Fig. 7.

Enzyme assays for recombinant and native Chamaecyparis obtusa laccases. (a, b) Recombinant C. obtusa laccase proteins, rCoLac1, rCoLac2 and rCoLac3, were expressed in tobacco BY‐2 cells. Cell‐wall‐bound protein fractions prepared from two independent transformed lines for each construct (a, b) and control wild‐type cell lines (WT) were used for the laccase activity assay using PA and CA as substrates. Western blots for protein detection using an anti‐His6 antibody (a) and monolignol‐oxidation velocities of rCoLac1, rCoLac2 and rCoLac3 protein preparations (b) are shown.
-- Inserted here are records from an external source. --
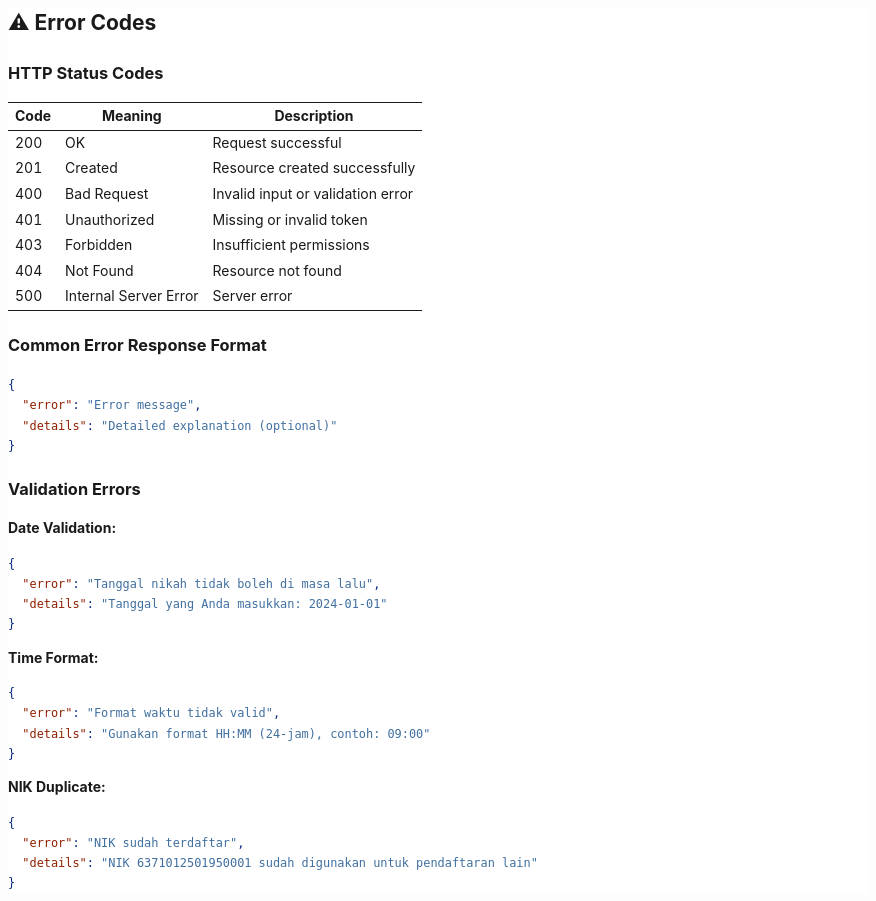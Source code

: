 ## ⚠️ Error Codes

### HTTP Status Codes

| Code | Meaning | Description |
|------|---------|-------------|
| 200 | OK | Request successful |
| 201 | Created | Resource created successfully |
| 400 | Bad Request | Invalid input or validation error |
| 401 | Unauthorized | Missing or invalid token |
| 403 | Forbidden | Insufficient permissions |
| 404 | Not Found | Resource not found |
| 500 | Internal Server Error | Server error |

### Common Error Response Format

```json
{
  "error": "Error message",
  "details": "Detailed explanation (optional)"
}
```

### Validation Errors

**Date Validation:**
```json
{
  "error": "Tanggal nikah tidak boleh di masa lalu",
  "details": "Tanggal yang Anda masukkan: 2024-01-01"
}
```

**Time Format:**
```json
{
  "error": "Format waktu tidak valid",
  "details": "Gunakan format HH:MM (24-jam), contoh: 09:00"
}
```

**NIK Duplicate:**
```json
{
  "error": "NIK sudah terdaftar",
  "details": "NIK 6371012501950001 sudah digunakan untuk pendaftaran lain"
}
```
Data in (b) are expressed as the mean ± SD for three independent reaction runs. Asterisks indicate significant difference between PA and CA oxidation velocities (Student’s t‐test; **, P < 0.01). nd, not detected. (c–e) Monolignol‐oxidation activities of cell‐wall‐bound protein fractions prepared from differentiating compression wood tissues of a bent mature C. obtusa tree. Protein fractions from normal‐wood‐forming opposite wood tissues of the same tree were used as a control. Western blots using anti‐CoLac1 (c) and anti‐CoLac3 (d) antibodies, and relative monolignol‐oxidation activities of the cell‐wall‐bound protein fractions (e) are shown. Data in (e) are expressed as oxidation velocities relative to o‐dianisidine used as a reference substrate, and values are the mean ± SD for three independent reaction runs. Asterisks indicate significant difference between PA and CA oxidation velocities and PA/CA oxidation ratios between the compression wood and opposite wood control proteins (Student’s t‐test; **, P < 0.01).